◆ **INSTRUCTIONS TO FOLLOW**:
Retype every entry word for word. Omit the pictures.

◆ **RECORDS SUPPLIED**:
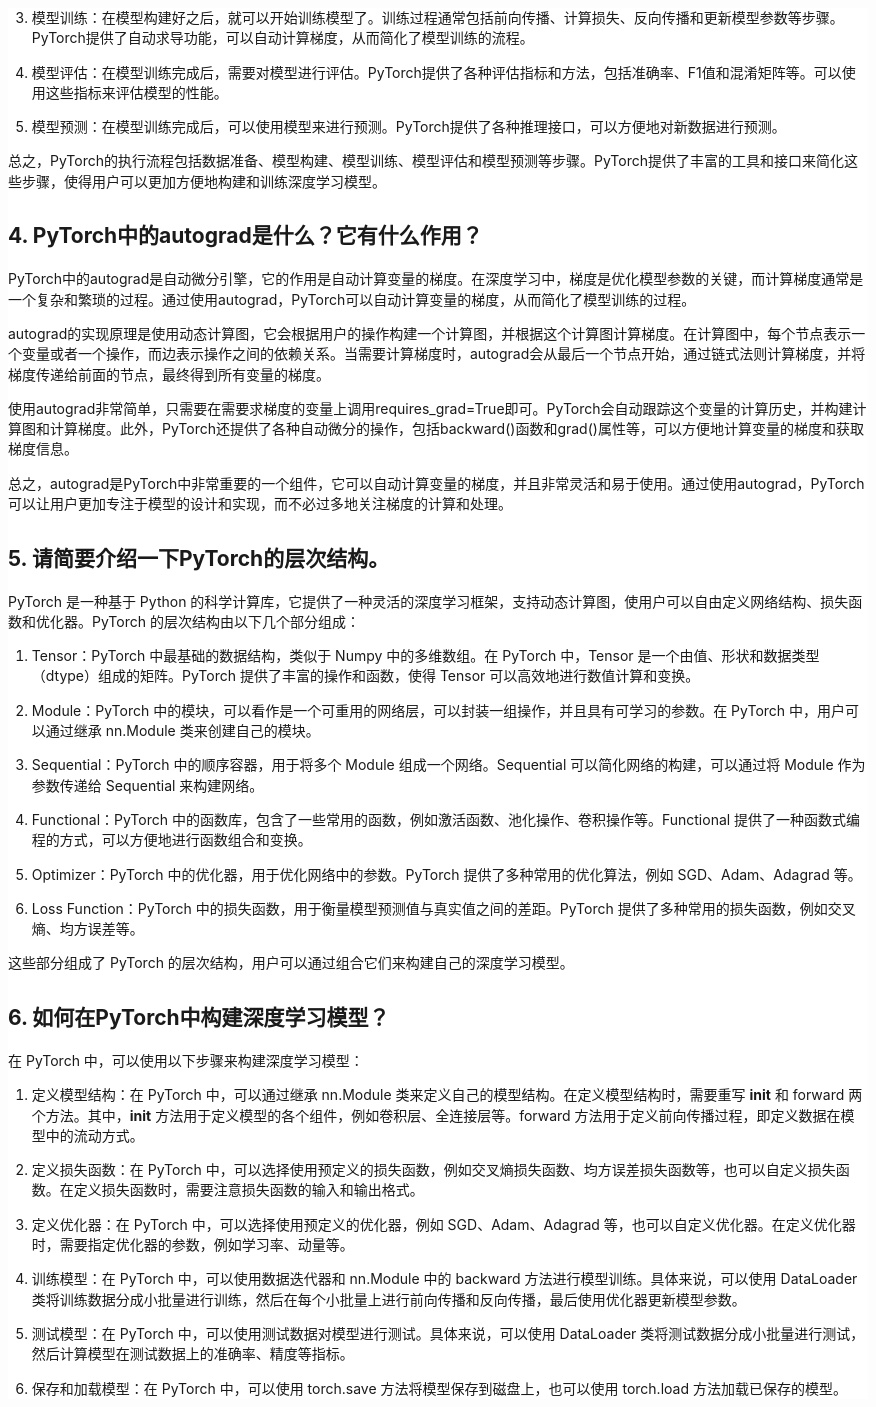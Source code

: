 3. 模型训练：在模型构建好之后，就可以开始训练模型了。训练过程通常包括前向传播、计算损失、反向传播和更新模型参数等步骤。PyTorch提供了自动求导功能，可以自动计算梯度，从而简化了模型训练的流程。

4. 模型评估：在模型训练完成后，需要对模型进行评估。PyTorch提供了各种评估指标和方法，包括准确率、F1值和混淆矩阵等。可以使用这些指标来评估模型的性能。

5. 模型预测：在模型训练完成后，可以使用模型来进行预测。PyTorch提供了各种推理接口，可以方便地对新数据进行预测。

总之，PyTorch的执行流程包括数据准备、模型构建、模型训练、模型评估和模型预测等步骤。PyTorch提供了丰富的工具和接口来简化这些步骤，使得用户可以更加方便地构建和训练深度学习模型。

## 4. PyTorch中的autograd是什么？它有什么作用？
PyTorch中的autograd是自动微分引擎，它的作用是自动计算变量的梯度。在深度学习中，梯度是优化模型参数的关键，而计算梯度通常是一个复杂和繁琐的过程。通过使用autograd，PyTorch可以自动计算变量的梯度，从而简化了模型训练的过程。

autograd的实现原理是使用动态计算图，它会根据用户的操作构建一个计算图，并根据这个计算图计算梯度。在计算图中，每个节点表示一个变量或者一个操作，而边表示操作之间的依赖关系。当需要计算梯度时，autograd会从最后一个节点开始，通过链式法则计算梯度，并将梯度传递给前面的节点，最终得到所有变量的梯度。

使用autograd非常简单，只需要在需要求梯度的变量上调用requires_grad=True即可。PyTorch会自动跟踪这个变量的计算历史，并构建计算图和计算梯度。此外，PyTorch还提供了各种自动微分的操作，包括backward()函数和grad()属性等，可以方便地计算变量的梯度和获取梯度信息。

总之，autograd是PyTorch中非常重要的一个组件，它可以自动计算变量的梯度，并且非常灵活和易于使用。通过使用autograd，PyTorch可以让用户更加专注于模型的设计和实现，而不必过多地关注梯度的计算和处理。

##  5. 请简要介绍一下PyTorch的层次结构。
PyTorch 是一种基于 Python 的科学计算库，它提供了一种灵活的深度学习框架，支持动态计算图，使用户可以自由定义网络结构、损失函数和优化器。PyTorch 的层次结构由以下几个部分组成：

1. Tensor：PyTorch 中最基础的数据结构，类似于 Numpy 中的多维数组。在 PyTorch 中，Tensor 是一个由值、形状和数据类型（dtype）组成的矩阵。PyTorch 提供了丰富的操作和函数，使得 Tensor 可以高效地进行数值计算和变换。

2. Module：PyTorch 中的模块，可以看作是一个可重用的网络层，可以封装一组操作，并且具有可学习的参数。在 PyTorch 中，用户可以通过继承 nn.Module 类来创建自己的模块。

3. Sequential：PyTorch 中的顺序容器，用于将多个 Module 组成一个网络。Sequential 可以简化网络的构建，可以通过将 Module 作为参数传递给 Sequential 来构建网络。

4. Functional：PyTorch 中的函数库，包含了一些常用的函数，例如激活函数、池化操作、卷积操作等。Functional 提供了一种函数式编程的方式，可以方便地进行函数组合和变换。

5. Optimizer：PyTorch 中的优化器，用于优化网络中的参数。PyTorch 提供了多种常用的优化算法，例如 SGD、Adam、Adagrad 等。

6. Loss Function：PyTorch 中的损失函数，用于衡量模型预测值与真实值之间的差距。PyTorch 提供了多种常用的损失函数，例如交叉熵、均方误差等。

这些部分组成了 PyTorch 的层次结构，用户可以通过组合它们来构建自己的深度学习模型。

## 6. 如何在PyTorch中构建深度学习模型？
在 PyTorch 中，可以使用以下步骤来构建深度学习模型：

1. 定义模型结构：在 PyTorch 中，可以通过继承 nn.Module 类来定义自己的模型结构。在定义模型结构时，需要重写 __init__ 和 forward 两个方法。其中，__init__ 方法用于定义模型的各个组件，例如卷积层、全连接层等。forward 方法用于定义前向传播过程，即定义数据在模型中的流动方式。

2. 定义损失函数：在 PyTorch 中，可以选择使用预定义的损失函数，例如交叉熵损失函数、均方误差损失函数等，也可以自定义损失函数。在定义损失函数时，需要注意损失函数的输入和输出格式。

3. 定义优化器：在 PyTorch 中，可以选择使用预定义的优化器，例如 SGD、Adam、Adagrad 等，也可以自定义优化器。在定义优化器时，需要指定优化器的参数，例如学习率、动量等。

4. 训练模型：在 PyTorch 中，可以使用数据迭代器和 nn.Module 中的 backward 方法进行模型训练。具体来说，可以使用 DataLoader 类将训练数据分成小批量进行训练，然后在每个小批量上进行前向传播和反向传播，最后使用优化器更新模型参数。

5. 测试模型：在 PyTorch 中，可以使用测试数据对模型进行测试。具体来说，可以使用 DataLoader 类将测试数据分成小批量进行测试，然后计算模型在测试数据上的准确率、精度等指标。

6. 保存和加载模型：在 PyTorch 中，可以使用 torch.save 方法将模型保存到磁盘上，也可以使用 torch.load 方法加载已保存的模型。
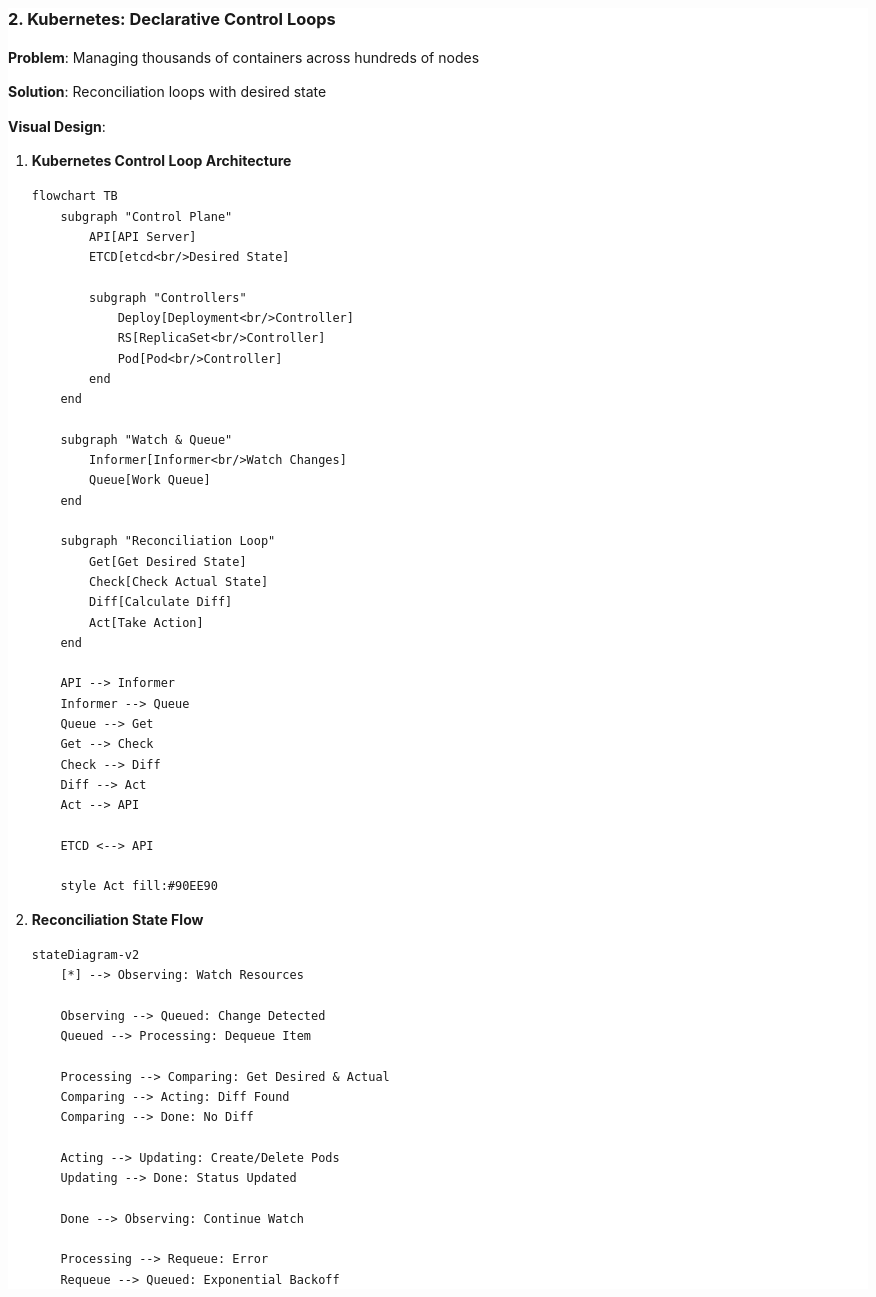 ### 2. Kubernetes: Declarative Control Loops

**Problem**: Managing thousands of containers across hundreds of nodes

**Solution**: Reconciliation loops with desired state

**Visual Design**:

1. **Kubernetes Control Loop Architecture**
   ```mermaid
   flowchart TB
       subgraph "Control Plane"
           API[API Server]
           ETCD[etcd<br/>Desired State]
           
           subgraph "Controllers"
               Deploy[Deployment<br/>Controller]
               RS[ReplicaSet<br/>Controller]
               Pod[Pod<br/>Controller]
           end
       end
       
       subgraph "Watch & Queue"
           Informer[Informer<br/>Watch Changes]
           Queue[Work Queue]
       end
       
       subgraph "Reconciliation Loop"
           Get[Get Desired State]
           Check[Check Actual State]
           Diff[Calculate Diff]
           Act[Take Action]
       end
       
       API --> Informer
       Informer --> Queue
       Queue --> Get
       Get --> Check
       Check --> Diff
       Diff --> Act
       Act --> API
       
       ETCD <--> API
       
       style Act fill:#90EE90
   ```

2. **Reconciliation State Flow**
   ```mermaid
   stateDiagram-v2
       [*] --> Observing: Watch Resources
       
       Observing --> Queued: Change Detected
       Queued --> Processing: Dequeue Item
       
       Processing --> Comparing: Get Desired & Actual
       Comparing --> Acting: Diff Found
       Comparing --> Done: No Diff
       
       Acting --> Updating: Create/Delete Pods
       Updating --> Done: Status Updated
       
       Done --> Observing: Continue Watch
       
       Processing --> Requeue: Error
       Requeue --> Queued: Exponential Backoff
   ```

◆ **ANSWER SECTION**:
Source code

: 3. 模型训练：在模型构建好之后，就可以开始训练模型了。训练过程通常包括前向传播、计算损失、反向传播和更新模型参数等步骤。PyTorch提供了自动求导功能，可以自动计算梯度，从而简化了模型训练的流程。

4. 模型评估：在模型训练完成后，需要对模型进行评估。PyTorch提供了各种评估指标和方法，包括准确率、F1值和混淆矩阵等。可以使用这些指标来评估模型的性能。

5. 模型预测：在模型训练完成后，可以使用模型来进行预测。PyTorch提供了各种推理接口，可以方便地对新数据进行预测。

总之，PyTorch的执行流程包括数据准备、模型构建、模型训练、模型评估和模型预测等步骤。PyTorch提供了丰富的工具和接口来简化这些步骤，使得用户可以更加方便地构建和训练深度学习模型。

## 4. PyTorch中的autograd是什么？它有什么作用？
PyTorch中的autograd是自动微分引擎，它的作用是自动计算变量的梯度。在深度学习中，梯度是优化模型参数的关键，而计算梯度通常是一个复杂和繁琐的过程。通过使用autograd，PyTorch可以自动计算变量的梯度，从而简化了模型训练的过程。

autograd的实现原理是使用动态计算图，它会根据用户的操作构建一个计算图，并根据这个计算图计算梯度。在计算图中，每个节点表示一个变量或者一个操作，而边表示操作之间的依赖关系。当需要计算梯度时，autograd会从最后一个节点开始，通过链式法则计算梯度，并将梯度传递给前面的节点，最终得到所有变量的梯度。

使用autograd非常简单，只需要在需要求梯度的变量上调用requires_grad=True即可。PyTorch会自动跟踪这个变量的计算历史，并构建计算图和计算梯度。此外，PyTorch还提供了各种自动微分的操作，包括backward()函数和grad()属性等，可以方便地计算变量的梯度和获取梯度信息。

总之，autograd是PyTorch中非常重要的一个组件，它可以自动计算变量的梯度，并且非常灵活和易于使用。通过使用autograd，PyTorch可以让用户更加专注于模型的设计和实现，而不必过多地关注梯度的计算和处理。

##  5. 请简要介绍一下PyTorch的层次结构。
PyTorch 是一种基于 Python 的科学计算库，它提供了一种灵活的深度学习框架，支持动态计算图，使用户可以自由定义网络结构、损失函数和优化器。PyTorch 的层次结构由以下几个部分组成：

1. Tensor：PyTorch 中最基础的数据结构，类似于 Numpy 中的多维数组。在 PyTorch 中，Tensor 是一个由值、形状和数据类型（dtype）组成的矩阵。PyTorch 提供了丰富的操作和函数，使得 Tensor 可以高效地进行数值计算和变换。

2. Module：PyTorch 中的模块，可以看作是一个可重用的网络层，可以封装一组操作，并且具有可学习的参数。在 PyTorch 中，用户可以通过继承 nn.Module 类来创建自己的模块。

3. Sequential：PyTorch 中的顺序容器，用于将多个 Module 组成一个网络。Sequential 可以简化网络的构建，可以通过将 Module 作为参数传递给 Sequential 来构建网络。

4. Functional：PyTorch 中的函数库，包含了一些常用的函数，例如激活函数、池化操作、卷积操作等。Functional 提供了一种函数式编程的方式，可以方便地进行函数组合和变换。

5. Optimizer：PyTorch 中的优化器，用于优化网络中的参数。PyTorch 提供了多种常用的优化算法，例如 SGD、Adam、Adagrad 等。

6. Loss Function：PyTorch 中的损失函数，用于衡量模型预测值与真实值之间的差距。PyTorch 提供了多种常用的损失函数，例如交叉熵、均方误差等。

这些部分组成了 PyTorch 的层次结构，用户可以通过组合它们来构建自己的深度学习模型。

## 6. 如何在PyTorch中构建深度学习模型？
在 PyTorch 中，可以使用以下步骤来构建深度学习模型：

1. 定义模型结构：在 PyTorch 中，可以通过继承 nn.Module 类来定义自己的模型结构。在定义模型结构时，需要重写 __init__ 和 forward 两个方法。其中，__init__ 方法用于定义模型的各个组件，例如卷积层、全连接层等。forward 方法用于定义前向传播过程，即定义数据在模型中的流动方式。

2. 定义损失函数：在 PyTorch 中，可以选择使用预定义的损失函数，例如交叉熵损失函数、均方误差损失函数等，也可以自定义损失函数。在定义损失函数时，需要注意损失函数的输入和输出格式。

3. 定义优化器：在 PyTorch 中，可以选择使用预定义的优化器，例如 SGD、Adam、Adagrad 等，也可以自定义优化器。在定义优化器时，需要指定优化器的参数，例如学习率、动量等。

4. 训练模型：在 PyTorch 中，可以使用数据迭代器和 nn.Module 中的 backward 方法进行模型训练。具体来说，可以使用 DataLoader 类将训练数据分成小批量进行训练，然后在每个小批量上进行前向传播和反向传播，最后使用优化器更新模型参数。

5. 测试模型：在 PyTorch 中，可以使用测试数据对模型进行测试。具体来说，可以使用 DataLoader 类将测试数据分成小批量进行测试，然后计算模型在测试数据上的准确率、精度等指标。

6. 保存和加载模型：在 PyTorch 中，可以使用 torch.save 方法将模型保存到磁盘上，也可以使用 torch.load 方法加载已保存的模型。
 ### 2. Kubernetes: Declarative Control Loops

**Problem**: Managing thousands of containers across hundreds of nodes

**Solution**: Reconciliation loops with desired state

**Visual Design**:

1. **Kubernetes Control Loop Architecture**
   ```mermaid
   flowchart TB
       subgraph "Control Plane"
           API[API Server]
           ETCD[etcd<br/>Desired State]
           
           subgraph "Controllers"
               Deploy[Deployment<br/>Controller]
               RS[ReplicaSet<br/>Controller]
               Pod[Pod<br/>Controller]
           end
       end
       
       subgraph "Watch & Queue"
           Informer[Informer<br/>Watch Changes]
           Queue[Work Queue]
       end
       
       subgraph "Reconciliation Loop"
           Get[Get Desired State]
           Check[Check Actual State]
           Diff[Calculate Diff]
           Act[Take Action]
       end
       
       API --> Informer
       Informer --> Queue
       Queue --> Get
       Get --> Check
       Check --> Diff
       Diff --> Act
       Act --> API
       
       ETCD <--> API
       
       style Act fill:#90EE90
   ```

2. **Reconciliation State Flow**
   ```mermaid
   stateDiagram-v2
       [*] --> Observing: Watch Resources
       
       Observing --> Queued: Change Detected
       Queued --> Processing: Dequeue Item
       
       Processing --> Comparing: Get Desired & Actual
       Comparing --> Acting: Diff Found
       Comparing --> Done: No Diff
       
       Acting --> Updating: Create/Delete Pods
       Updating --> Done: Status Updated
       
       Done --> Observing: Continue Watch
       
       Processing --> Requeue: Error
       Requeue --> Queued: Exponential Backoff
   ```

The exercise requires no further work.